- Work instruction
For this exercise, write out the full listing that follows exactly and skip its pictures.

- Record excerpts
● ● ● ● ● ● ●
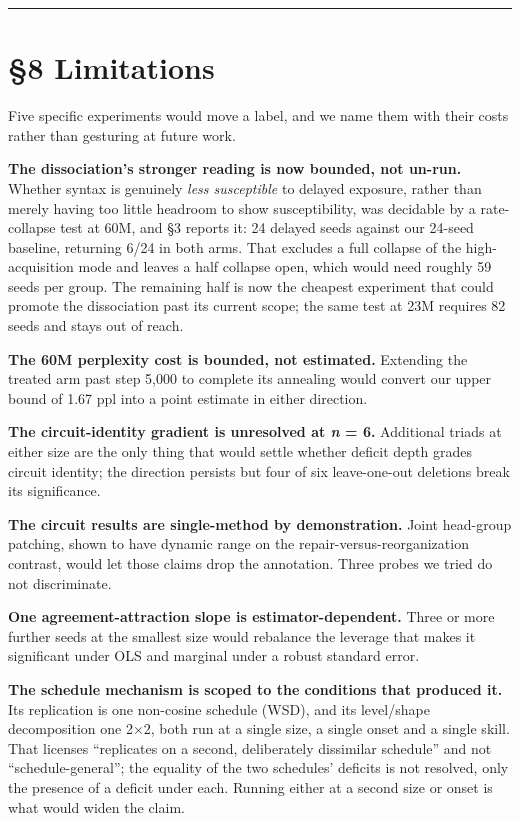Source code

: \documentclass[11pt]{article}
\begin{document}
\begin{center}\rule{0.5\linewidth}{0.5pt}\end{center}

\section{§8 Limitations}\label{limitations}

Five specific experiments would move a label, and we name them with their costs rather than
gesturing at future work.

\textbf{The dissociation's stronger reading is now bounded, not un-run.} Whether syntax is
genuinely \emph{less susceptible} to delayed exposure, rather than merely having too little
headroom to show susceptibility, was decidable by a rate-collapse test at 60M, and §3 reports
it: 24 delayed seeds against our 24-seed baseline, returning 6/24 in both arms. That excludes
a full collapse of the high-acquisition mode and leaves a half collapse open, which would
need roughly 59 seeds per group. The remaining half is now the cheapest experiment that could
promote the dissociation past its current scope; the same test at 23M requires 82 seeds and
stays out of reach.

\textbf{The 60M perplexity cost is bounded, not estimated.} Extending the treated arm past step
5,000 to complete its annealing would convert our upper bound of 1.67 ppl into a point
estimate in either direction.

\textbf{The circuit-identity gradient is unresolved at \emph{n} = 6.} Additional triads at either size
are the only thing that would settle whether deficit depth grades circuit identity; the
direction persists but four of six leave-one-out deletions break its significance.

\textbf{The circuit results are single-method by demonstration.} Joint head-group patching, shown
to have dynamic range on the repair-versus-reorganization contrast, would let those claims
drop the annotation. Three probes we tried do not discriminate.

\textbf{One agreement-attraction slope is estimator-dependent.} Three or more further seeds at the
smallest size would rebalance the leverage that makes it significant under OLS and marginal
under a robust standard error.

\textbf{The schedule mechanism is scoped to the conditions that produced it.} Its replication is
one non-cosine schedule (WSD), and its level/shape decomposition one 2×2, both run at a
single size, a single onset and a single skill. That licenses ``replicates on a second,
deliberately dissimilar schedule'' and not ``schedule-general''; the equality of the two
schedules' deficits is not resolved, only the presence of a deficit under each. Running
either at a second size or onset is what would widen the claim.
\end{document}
● ● ● ● ● ● ●
- Response area
Source code

: \documentclass[11pt]{article}
\begin{document}
\begin{center}\rule{0.5\linewidth}{0.5pt}\end{center}

\section{§8 Limitations}\label{limitations}

Five specific experiments would move a label, and we name them with their costs rather than
gesturing at future work.

\textbf{The dissociation's stronger reading is now bounded, not un-run.} Whether syntax is
genuinely \emph{less susceptible} to delayed exposure, rather than merely having too little
headroom to show susceptibility, was decidable by a rate-collapse test at 60M, and §3 reports
it: 24 delayed seeds against our 24-seed baseline, returning 6/24 in both arms. That excludes
a full collapse of the high-acquisition mode and leaves a half collapse open, which would
need roughly 59 seeds per group. The remaining half is now the cheapest experiment that could
promote the dissociation past its current scope; the same test at 23M requires 82 seeds and
stays out of reach.

\textbf{The 60M perplexity cost is bounded, not estimated.} Extending the treated arm past step
5,000 to complete its annealing would convert our upper bound of 1.67 ppl into a point
estimate in either direction.

\textbf{The circuit-identity gradient is unresolved at \emph{n} = 6.} Additional triads at either size
are the only thing that would settle whether deficit depth grades circuit identity; the
direction persists but four of six leave-one-out deletions break its significance.

\textbf{The circuit results are single-method by demonstration.} Joint head-group patching, shown
to have dynamic range on the repair-versus-reorganization contrast, would let those claims
drop the annotation. Three probes we tried do not discriminate.

\textbf{One agreement-attraction slope is estimator-dependent.} Three or more further seeds at the
smallest size would rebalance the leverage that makes it significant under OLS and marginal
under a robust standard error.

\textbf{The schedule mechanism is scoped to the conditions that produced it.} Its replication is
one non-cosine schedule (WSD), and its level/shape decomposition one 2×2, both run at a
single size, a single onset and a single skill. That licenses ``replicates on a second,
deliberately dissimilar schedule'' and not ``schedule-general''; the equality of the two
schedules' deficits is not resolved, only the presence of a deficit under each. Running
either at a second size or onset is what would widen the claim.
\end{document}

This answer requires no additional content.